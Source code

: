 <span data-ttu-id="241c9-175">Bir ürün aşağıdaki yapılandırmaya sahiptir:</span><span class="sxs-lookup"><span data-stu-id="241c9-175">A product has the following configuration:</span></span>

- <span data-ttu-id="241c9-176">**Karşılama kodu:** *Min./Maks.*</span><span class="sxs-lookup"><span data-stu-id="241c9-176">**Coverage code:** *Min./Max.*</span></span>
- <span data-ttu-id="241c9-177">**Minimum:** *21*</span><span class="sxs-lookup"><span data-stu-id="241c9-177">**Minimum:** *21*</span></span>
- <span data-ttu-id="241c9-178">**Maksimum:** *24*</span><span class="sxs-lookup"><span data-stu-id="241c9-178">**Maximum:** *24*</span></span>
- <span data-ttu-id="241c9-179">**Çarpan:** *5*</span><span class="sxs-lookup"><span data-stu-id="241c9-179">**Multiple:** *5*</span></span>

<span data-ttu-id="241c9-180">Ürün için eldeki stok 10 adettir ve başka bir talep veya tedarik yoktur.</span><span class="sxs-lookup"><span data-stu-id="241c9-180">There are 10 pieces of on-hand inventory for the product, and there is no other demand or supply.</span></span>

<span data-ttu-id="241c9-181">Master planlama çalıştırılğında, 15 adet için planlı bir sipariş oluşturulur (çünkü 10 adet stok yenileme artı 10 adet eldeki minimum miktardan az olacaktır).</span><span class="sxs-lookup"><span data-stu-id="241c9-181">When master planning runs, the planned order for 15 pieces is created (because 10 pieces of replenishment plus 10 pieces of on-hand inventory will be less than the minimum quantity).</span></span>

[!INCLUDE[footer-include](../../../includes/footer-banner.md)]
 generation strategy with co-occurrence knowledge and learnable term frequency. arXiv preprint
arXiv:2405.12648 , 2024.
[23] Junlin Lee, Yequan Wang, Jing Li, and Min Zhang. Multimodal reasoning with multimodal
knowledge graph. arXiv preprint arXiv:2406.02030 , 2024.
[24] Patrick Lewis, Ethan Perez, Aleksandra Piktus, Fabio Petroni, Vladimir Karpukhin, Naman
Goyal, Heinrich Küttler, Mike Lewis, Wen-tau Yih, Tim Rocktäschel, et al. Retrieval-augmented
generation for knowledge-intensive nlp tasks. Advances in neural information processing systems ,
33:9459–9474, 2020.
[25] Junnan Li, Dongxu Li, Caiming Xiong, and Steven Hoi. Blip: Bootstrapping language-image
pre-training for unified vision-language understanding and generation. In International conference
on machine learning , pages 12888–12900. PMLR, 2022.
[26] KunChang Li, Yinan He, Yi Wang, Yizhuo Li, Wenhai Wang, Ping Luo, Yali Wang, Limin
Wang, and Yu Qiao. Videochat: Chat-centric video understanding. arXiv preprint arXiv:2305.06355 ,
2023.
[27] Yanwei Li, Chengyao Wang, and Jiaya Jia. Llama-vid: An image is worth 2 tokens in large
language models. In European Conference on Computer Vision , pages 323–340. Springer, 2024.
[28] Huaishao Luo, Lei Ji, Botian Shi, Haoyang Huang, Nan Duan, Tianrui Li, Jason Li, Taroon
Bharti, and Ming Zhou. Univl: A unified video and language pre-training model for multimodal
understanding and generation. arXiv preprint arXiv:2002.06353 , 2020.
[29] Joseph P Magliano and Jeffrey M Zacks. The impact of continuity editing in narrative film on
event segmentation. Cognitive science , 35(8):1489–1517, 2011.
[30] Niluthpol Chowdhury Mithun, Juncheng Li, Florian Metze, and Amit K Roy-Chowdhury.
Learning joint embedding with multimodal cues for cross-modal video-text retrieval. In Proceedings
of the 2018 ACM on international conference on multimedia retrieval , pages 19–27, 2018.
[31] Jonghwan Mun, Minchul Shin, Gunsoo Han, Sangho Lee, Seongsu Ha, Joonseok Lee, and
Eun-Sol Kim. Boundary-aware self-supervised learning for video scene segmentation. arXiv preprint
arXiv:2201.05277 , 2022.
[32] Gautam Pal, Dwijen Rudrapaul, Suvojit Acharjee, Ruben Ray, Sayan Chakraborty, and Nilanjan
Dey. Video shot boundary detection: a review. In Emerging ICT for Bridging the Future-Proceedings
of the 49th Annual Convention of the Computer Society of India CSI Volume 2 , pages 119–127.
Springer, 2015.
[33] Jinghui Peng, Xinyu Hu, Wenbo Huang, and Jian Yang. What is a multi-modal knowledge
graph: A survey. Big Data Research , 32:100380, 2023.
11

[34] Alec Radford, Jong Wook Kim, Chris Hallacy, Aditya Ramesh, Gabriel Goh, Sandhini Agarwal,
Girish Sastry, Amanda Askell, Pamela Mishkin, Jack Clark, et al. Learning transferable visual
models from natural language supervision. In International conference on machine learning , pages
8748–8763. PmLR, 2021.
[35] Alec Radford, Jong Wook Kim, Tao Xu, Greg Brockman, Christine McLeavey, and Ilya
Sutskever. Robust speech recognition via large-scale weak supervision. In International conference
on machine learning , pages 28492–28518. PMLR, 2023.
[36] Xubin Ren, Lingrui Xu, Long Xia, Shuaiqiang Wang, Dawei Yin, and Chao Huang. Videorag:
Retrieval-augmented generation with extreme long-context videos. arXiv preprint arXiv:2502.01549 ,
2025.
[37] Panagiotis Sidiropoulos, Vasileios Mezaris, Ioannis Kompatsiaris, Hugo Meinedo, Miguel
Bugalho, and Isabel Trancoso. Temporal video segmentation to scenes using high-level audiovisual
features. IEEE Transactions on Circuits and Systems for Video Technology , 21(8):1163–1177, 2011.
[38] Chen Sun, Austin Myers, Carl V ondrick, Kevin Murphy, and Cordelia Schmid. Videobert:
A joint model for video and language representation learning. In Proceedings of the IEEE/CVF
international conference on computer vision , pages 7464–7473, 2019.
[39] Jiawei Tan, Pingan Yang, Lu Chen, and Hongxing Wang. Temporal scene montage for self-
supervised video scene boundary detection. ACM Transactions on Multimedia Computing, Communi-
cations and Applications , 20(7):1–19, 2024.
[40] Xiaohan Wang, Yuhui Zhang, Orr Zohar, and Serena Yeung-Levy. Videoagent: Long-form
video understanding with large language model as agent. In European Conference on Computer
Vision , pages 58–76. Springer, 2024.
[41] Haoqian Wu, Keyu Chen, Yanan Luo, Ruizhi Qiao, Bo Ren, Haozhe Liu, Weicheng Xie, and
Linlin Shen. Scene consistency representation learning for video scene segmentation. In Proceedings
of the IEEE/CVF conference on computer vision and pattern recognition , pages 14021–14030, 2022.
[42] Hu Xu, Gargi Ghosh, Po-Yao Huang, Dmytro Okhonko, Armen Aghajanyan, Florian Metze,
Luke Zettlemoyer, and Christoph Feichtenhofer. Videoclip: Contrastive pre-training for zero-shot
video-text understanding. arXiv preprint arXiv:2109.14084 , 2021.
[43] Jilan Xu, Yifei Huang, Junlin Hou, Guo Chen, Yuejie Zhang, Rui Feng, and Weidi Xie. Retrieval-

**PROMPT:**
With the first line being the one containing "arXiv:2405.12648 , 2024." and the last line the one containing "Goyal, Heinrich Küttler, Mike", transcribe exactly the lines above that fall in that range.

**EXERCISE SOLUTION:**
arXiv:2405.12648 , 2024.
[23] Junlin Lee, Yequan Wang, Jing Li, and Min Zhang. Multimodal reasoning with multimodal
knowledge graph. arXiv preprint arXiv:2406.02030 , 2024.
[24] Patrick Lewis, Ethan Perez, Aleksandra Piktus, Fabio Petroni, Vladimir Karpukhin, Naman
Goyal, Heinrich Küttler, Mike Lewis, Wen-tau Yih, Tim Rocktäschel, et al. Retrieval-augmented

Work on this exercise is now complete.